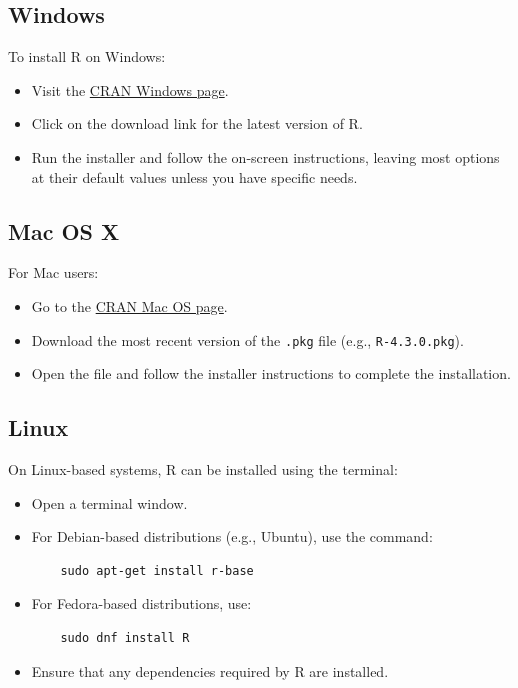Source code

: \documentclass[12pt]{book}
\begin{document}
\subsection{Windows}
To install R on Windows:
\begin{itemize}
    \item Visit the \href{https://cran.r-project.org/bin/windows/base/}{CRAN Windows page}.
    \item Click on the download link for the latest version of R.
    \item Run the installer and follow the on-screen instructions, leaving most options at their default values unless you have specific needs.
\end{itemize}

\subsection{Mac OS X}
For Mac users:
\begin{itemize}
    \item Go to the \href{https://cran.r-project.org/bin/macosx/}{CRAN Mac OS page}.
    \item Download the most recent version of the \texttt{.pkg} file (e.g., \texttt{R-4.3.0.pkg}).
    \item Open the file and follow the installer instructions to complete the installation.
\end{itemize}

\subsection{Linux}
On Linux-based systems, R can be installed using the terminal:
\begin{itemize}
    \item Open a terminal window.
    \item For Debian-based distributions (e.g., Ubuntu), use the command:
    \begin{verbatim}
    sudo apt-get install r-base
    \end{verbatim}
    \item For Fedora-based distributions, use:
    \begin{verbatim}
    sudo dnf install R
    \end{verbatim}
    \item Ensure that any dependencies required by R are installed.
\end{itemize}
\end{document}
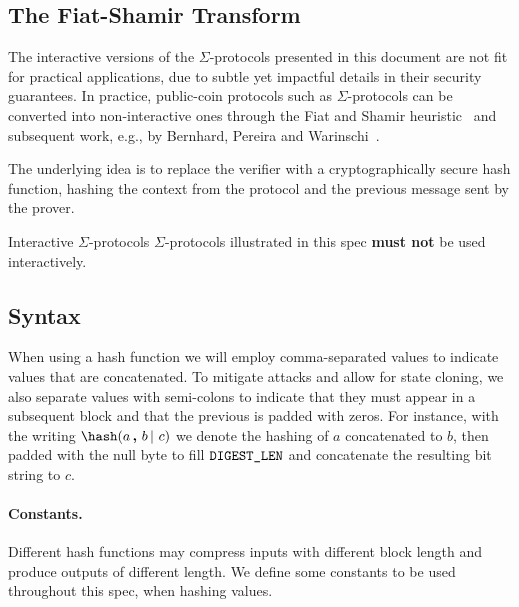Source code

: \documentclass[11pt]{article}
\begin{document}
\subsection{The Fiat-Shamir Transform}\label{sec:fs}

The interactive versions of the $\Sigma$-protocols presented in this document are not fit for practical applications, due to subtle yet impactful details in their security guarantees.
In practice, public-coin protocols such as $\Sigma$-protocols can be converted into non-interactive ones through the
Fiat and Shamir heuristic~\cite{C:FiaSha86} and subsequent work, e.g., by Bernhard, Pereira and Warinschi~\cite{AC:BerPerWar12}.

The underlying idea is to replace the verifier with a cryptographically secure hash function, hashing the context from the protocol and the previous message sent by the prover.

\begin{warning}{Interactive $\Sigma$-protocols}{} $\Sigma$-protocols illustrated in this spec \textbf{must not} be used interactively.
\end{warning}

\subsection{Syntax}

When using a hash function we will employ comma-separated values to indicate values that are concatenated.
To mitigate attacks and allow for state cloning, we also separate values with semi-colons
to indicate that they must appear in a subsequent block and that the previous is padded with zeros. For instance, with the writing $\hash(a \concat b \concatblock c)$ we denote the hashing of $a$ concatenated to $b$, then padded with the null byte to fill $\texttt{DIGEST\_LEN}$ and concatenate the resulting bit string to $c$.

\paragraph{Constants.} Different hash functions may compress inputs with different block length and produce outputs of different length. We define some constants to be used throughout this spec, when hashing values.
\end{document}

TASK: Where the material contains pictures, leave them out and copy the rest verbatim.

EXERCISE SOLUTION:
Source code

: \documentclass[12pt]{book}
\begin{document}
\subsection{Windows}
To install R on Windows:
\begin{itemize}
    \item Visit the \href{https://cran.r-project.org/bin/windows/base/}{CRAN Windows page}.
    \item Click on the download link for the latest version of R.
    \item Run the installer and follow the on-screen instructions, leaving most options at their default values unless you have specific needs.
\end{itemize}

\subsection{Mac OS X}
For Mac users:
\begin{itemize}
    \item Go to the \href{https://cran.r-project.org/bin/macosx/}{CRAN Mac OS page}.
    \item Download the most recent version of the \texttt{.pkg} file (e.g., \texttt{R-4.3.0.pkg}).
    \item Open the file and follow the installer instructions to complete the installation.
\end{itemize}

\subsection{Linux}
On Linux-based systems, R can be installed using the terminal:
\begin{itemize}
    \item Open a terminal window.
    \item For Debian-based distributions (e.g., Ubuntu), use the command:
    \begin{verbatim}
    sudo apt-get install r-base
    \end{verbatim}
    \item For Fedora-based distributions, use:
    \begin{verbatim}
    sudo dnf install R
    \end{verbatim}
    \item Ensure that any dependencies required by R are installed.
\end{itemize}
\end{document}
Source code

: \documentclass[11pt]{article}
\begin{document}
\subsection{The Fiat-Shamir Transform}\label{sec:fs}

The interactive versions of the $\Sigma$-protocols presented in this document are not fit for practical applications, due to subtle yet impactful details in their security guarantees.
In practice, public-coin protocols such as $\Sigma$-protocols can be converted into non-interactive ones through the
Fiat and Shamir heuristic~\cite{C:FiaSha86} and subsequent work, e.g., by Bernhard, Pereira and Warinschi~\cite{AC:BerPerWar12}.

The underlying idea is to replace the verifier with a cryptographically secure hash function, hashing the context from the protocol and the previous message sent by the prover.

\begin{warning}{Interactive $\Sigma$-protocols}{} $\Sigma$-protocols illustrated in this spec \textbf{must not} be used interactively.
\end{warning}

\subsection{Syntax}

When using a hash function we will employ comma-separated values to indicate values that are concatenated.
To mitigate attacks and allow for state cloning, we also separate values with semi-colons
to indicate that they must appear in a subsequent block and that the previous is padded with zeros. For instance, with the writing $\hash(a \concat b \concatblock c)$ we denote the hashing of $a$ concatenated to $b$, then padded with the null byte to fill $\texttt{DIGEST\_LEN}$ and concatenate the resulting bit string to $c$.

\paragraph{Constants.} Different hash functions may compress inputs with different block length and produce outputs of different length. We define some constants to be used throughout this spec, when hashing values.
\end{document}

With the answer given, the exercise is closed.